> What to produce: What lines in the listing include "zhuohuoz"? Return a copy of each.

> Given entries:
######

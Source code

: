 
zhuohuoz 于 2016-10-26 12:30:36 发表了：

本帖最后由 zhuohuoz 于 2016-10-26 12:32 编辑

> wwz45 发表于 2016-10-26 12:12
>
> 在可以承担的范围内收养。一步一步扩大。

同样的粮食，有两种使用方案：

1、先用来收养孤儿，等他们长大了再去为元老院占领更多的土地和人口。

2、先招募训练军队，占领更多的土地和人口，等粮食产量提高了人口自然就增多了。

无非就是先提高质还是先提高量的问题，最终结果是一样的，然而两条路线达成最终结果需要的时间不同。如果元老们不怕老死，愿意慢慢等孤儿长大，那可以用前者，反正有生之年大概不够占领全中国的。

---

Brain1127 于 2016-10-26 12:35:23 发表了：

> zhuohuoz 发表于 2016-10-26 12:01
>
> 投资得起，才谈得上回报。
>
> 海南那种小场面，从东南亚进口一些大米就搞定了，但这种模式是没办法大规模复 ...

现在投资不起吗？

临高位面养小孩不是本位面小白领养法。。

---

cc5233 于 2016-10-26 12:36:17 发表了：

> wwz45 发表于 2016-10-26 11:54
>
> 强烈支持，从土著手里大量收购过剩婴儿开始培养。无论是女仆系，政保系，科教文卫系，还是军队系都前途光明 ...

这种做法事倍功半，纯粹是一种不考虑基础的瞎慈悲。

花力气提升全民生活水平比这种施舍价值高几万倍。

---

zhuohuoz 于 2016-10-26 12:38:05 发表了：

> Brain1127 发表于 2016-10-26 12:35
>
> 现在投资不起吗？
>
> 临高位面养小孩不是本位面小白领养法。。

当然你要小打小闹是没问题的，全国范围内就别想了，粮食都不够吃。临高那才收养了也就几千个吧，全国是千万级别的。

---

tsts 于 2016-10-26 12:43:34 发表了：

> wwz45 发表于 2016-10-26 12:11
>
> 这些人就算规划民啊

######

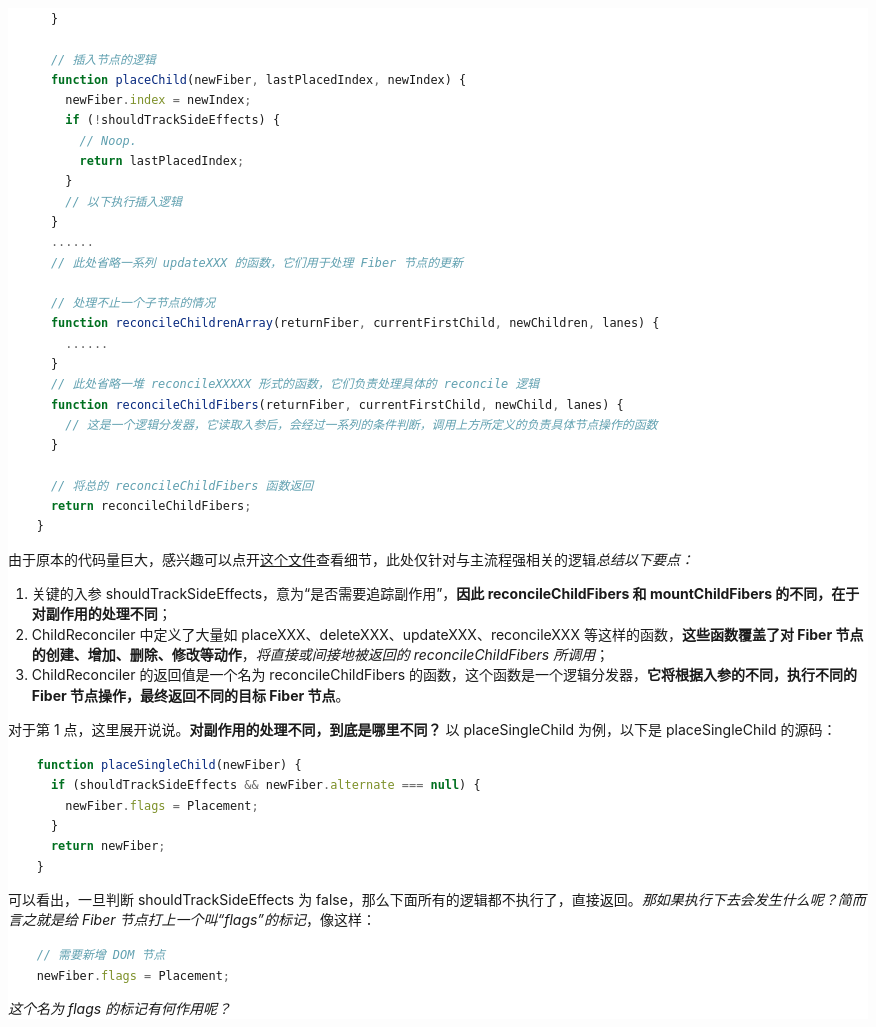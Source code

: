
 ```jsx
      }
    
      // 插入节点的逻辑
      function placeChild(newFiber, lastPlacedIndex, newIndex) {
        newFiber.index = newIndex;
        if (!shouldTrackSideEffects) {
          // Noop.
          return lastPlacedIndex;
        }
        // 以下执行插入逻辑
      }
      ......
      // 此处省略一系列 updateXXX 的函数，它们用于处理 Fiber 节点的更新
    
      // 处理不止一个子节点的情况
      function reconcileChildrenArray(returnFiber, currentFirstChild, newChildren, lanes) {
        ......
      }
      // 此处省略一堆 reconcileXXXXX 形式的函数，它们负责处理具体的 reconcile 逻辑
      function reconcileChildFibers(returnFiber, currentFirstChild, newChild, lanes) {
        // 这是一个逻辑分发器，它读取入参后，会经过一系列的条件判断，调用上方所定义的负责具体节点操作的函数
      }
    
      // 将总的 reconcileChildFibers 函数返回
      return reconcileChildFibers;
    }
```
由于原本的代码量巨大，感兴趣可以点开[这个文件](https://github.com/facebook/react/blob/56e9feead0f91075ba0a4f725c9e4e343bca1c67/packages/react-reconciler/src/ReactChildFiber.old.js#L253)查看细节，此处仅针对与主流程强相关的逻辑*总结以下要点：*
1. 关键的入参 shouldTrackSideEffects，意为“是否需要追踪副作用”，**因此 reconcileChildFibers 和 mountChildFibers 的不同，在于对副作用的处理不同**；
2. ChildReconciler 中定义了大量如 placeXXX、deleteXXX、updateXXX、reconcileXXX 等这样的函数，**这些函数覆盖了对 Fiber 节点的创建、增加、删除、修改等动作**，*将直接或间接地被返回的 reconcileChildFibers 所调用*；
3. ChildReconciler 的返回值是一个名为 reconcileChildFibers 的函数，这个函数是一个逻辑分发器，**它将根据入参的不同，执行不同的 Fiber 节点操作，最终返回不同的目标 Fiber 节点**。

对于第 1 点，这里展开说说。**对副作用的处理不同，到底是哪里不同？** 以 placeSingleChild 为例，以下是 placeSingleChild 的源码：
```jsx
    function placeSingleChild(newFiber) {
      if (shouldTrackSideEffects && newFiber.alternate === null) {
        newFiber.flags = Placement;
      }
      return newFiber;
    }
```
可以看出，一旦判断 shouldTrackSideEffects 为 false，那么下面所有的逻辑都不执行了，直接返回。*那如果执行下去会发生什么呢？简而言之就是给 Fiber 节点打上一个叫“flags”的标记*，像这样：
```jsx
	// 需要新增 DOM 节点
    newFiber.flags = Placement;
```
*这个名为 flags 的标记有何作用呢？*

######

> Answer box:
zhuohuoz 于 2016-10-26 12:30:36 发表了：
本帖最后由 zhuohuoz 于 2016-10-26 12:32 编辑
> zhuohuoz 发表于 2016-10-26 12:01
zhuohuoz 于 2016-10-26 12:38:05 发表了：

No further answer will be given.